This Thesis is about the analysis of the S.M.A.R.T. diagnostic data of hard disk drives,
and the prediction of the remaining lifetime of the drives, using this data.
In the Information age, the amount of stored information is growing rapidly and we are
storing the majority of this data on traditional hard disk drives. Because of this, the failure
of hard disk drives is a problem which is hard to eliminate for cloud service providers. The
hard disk drives are equipped with a so called S.M.A.R.T. diagnostic technology for quite
some time, which enables us to read different diagnostic attributes.

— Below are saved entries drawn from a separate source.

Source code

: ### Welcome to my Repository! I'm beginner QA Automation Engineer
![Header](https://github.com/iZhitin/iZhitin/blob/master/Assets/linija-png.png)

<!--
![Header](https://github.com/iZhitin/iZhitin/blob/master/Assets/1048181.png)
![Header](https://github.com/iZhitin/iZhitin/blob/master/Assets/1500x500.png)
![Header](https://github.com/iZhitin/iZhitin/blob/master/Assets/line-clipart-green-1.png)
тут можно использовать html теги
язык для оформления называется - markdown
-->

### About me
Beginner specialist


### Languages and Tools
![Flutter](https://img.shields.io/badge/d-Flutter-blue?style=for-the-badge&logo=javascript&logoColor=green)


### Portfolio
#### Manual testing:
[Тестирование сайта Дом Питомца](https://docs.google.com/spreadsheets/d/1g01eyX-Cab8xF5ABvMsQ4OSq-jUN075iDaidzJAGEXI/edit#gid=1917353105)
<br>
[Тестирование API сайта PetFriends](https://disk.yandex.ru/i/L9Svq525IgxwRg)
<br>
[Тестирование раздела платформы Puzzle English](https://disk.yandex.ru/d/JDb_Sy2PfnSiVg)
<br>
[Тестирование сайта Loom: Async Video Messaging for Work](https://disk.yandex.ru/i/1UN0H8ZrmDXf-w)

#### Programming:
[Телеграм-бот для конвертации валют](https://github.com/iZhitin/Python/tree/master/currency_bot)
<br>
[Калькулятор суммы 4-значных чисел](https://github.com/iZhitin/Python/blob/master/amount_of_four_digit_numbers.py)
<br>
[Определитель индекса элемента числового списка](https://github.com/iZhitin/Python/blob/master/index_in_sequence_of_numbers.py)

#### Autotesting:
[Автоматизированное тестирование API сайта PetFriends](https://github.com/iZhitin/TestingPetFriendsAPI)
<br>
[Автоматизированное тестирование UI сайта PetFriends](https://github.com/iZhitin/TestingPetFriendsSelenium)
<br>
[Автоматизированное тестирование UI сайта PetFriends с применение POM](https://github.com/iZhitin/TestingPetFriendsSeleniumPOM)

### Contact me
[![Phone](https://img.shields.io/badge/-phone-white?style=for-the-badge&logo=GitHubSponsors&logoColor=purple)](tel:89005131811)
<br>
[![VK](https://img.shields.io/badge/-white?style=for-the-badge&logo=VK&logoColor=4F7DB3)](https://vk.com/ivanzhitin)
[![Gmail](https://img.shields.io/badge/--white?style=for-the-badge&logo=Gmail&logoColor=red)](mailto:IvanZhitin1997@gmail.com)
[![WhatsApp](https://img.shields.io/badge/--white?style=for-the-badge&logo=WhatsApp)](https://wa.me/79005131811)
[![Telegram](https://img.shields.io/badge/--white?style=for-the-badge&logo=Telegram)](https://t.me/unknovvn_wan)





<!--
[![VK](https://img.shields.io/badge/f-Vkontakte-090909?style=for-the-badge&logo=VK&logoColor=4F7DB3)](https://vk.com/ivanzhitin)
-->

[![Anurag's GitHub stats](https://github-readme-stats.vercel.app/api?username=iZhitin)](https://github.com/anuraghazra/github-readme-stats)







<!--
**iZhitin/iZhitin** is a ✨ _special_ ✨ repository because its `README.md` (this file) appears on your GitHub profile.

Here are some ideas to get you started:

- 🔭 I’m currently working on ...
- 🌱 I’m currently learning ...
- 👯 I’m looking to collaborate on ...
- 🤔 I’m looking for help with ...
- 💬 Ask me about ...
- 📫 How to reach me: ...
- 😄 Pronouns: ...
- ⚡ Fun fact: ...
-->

If large amount of this
data is available, we can predict failures at a certain level, by analyzing this data.
In this Thesis the aim is to find a solution to this problem. The Backblaze cloud service
provider collected and published 5 years of S.M.A.R.T. data, which I analyze to build
machine learning models, which can predict the time to failure for the drives.
In the Thesis I present the technology of machine learning and the structure of the data
being used. I remove the unimformative variables/observations from the data, then I
perform statistical analysis to choose a subset of the remaining data, which can be used
for machine learning. I present how the data can be transformed to make it usable for
machine learning and I present the creation of learning-, validation- and test sets.
After preparing the data, I present the machine learning algorithms I use. I create more
models for each algorithm, which differ in the length of the time period known for the
model. I train these models and describe their results by evaluating the models with the
test set. Then I showcase a few problems and interesting facts encountered while working
on the Thesis.
I conclude the Thesis by summarising and evaluating the project results and I suggest a
few interesting opportunities for future work.